While that alleged danger looms large in some minds, others argue that signing a vague open letter about the topic is an easy way for the people who might be responsible for other AI harms to relieve their consciences. “It makes the people signing the letter come off as the heroes of the story, given that they are the ones who are creating this technology,” says Luccioni.
To be clear, critics like Luccioni and her colleagues do not think that AI technology is harmless, but instead argue that prioritizing hypothetical future threats serves as a diversion from AI harms that exist right now—those that serve up thorny ethical problems that large corporations selling AI tools would rather forget.

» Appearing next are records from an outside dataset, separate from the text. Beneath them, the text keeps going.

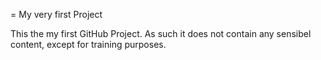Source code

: = My very first Project

This the my first GitHub Project. As such it does not contain any sensibel content,
except for training purposes.
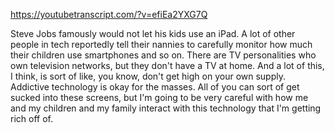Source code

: https://youtubetranscript.com/?v=efiEa2YXG7Q

 Steve Jobs famously would not let his kids use an iPad. A lot of other people in tech reportedly tell their nannies to carefully monitor how much their children use smartphones and so on. There are TV personalities who own television networks, but they don't have a TV at home. And a lot of this, I think, is sort of like, you know, don't get high on your own supply. Addictive technology is okay for the masses. All of you can sort of get sucked into these screens, but I'm going to be very careful with how me and my children and my family interact with this technology that I'm getting rich off of.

“Certain subpopulations are actively being harmed now,” says Margaret Mitchell, chief ethics scientist at Hugging Face: “From the women in Iran forced to wear clothes they don’t consent to based on surveillance, to people unfairly incarcerated based on shoddy face recognition, to the treatment of Uyghurs in China based on surveillance and computer vision techniques.”
So while it’s possible that someday an advanced form of artificial intelligence may threaten humanity, these critics say that it’s not constructive or helpful to focus on an ill-defined doomsday scenario in 2023. You can’t research something that isn’t real, they note.
“Existential AI risk is a fantasy that does not exist currently and you can’t fix something that does not exist,” tweeted Jeffries in a similar vein. “It’s a total and complete waste of time to try to solve imaginary problems of tomorrow. Solve today’s problems and tomorrow’s problems will be solved when we get there.”